• [Exercise details]:
Copy nothing but the lines below running from the line containing "A secure web" through the line containing "- **Subscription Management:**", both end lines included.

• [Stored entries]:
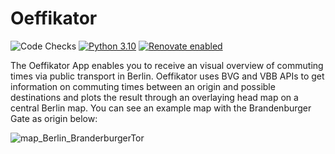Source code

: # Oeffikator

![Code Checks](https://github.com/EricKolibacz/Oeffikator/actions/workflows/code_checks.yml/badge.svg)
[![Python 3.10](https://img.shields.io/badge/python-3.10-blue.svg)](https://www.python.org/downloads/release/python-3100/)
[![Renovate enabled](https://img.shields.io/badge/renovate-enabled-brightgreen.svg)](https://renovatebot.com/)

The Oeffikator App enables you to receive an visual overview of commuting times via public transport in Berlin. Oeffikator uses BVG and VBB APIs to get information on commuting times between an origin and possible destinations and plots the result through an overlaying head map on a central Berlin map. You can see an example map with the Brandenburger Gate as origin below:

![map_Berlin_BranderburgerTor](https://user-images.githubusercontent.com/26793186/155340615-c61b984c-9019-4f6d-bf61-5c50f88547ec.png)
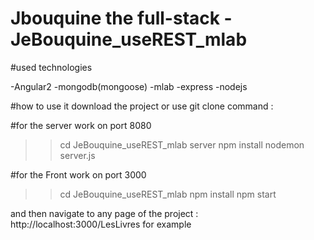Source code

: # Jbouquine the full-stack - JeBouquine_useREST_mlab

#used technologies

-Angular2
-mongodb(mongoose) 
-mlab
-express
-nodejs

#how to use it
download the project or use git clone command  :

#for the server work on port 8080
>>cd JeBouquine_useREST_mlab server
>>npm install
>>nodemon server.js

#for the Front work on port 3000
>>cd JeBouquine_useREST_mlab
>>npm install
>>npm start 


and then navigate to any page of the project : http://localhost:3000/LesLivres for example
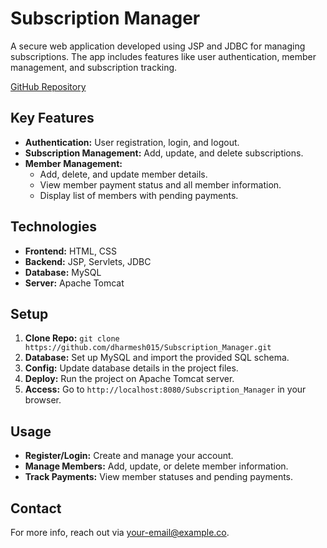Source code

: # Subscription Manager

A secure web application developed using JSP and JDBC for managing subscriptions. The app includes features like user authentication, member management, and subscription tracking.

[GitHub Repository](https://github.com/dharmesh015/Subscription_Manager)

## Key Features
- **Authentication:** User registration, login, and logout.
- **Subscription Management:** Add, update, and delete subscriptions.
- **Member Management:**
  - Add, delete, and update member details.
  - View member payment status and all member information.
  - Display list of members with pending payments.


## Technologies
- **Frontend:** HTML, CSS
- **Backend:** JSP, Servlets, JDBC
- **Database:** MySQL
- **Server:** Apache Tomcat

## Setup
1. **Clone Repo:** `git clone https://github.com/dharmesh015/Subscription_Manager.git`
2. **Database:** Set up MySQL and import the provided SQL schema.
3. **Config:** Update database details in the project files.
4. **Deploy:** Run the project on Apache Tomcat server.
5. **Access:** Go to `http://localhost:8080/Subscription_Manager` in your browser.

## Usage
- **Register/Login:** Create and manage your account.
- **Manage Members:** Add, update, or delete member information.
- **Track Payments:** View member statuses and pending payments.

## Contact
For more info, reach out via [your-email@example.co](mailto:dharmeshgelatar15@gmail.com).
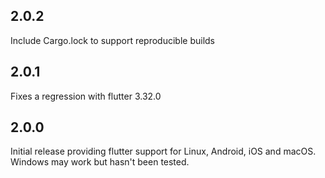 ## 2.0.2

Include Cargo.lock to support reproducible builds

## 2.0.1

Fixes a regression with flutter 3.32.0

## 2.0.0

Initial release providing flutter support for Linux, Android, iOS and macOS.
Windows may work but hasn't been tested.
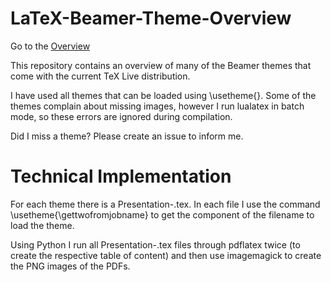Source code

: # LaTeX-Beamer-Theme-Overview

Go to the [Overview](OVERVIEW.md)

This repository contains an overview of many of the
Beamer themes that come with the current TeX Live
distribution.

I have used all themes that can be loaded using \usetheme{}.
Some of the themes complain about missing images, however
I run lualatex in batch mode, so these errors are ignored
during compilation.

Did I miss a theme? Please create an issue to inform me.


# Technical Implementation

For each theme there is a Presentation-<theme>.tex.
In each file I use the command \usetheme{\gettwofromjobname}
to get the <theme> component of the filename to load
the theme.

Using Python I run all Presentation-<theme>.tex files through
pdflatex twice (to create the respective table of content)
and then use imagemagick to create the PNG images of the PDFs.


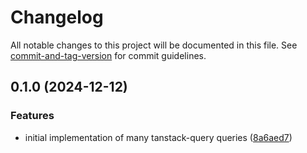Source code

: # Changelog

All notable changes to this project will be documented in this file. See [commit-and-tag-version](https://github.com/absolute-version/commit-and-tag-version) for commit guidelines.

## 0.1.0 (2024-12-12)

### Features

- initial implementation of many tanstack-query queries ([8a6aed7](https://github.com/digidem/comapeo-core-react/commit/8a6aed78f646c0f536551ac4a0423ff5d7780b33))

• [Answer section]:
A secure web application developed using JSP and JDBC for managing subscriptions. The app includes features like user authentication, member management, and subscription tracking.

[GitHub Repository](https://github.com/dharmesh015/Subscription_Manager)

## Key Features
- **Authentication:** User registration, login, and logout.
- **Subscription Management:** Add, update, and delete subscriptions.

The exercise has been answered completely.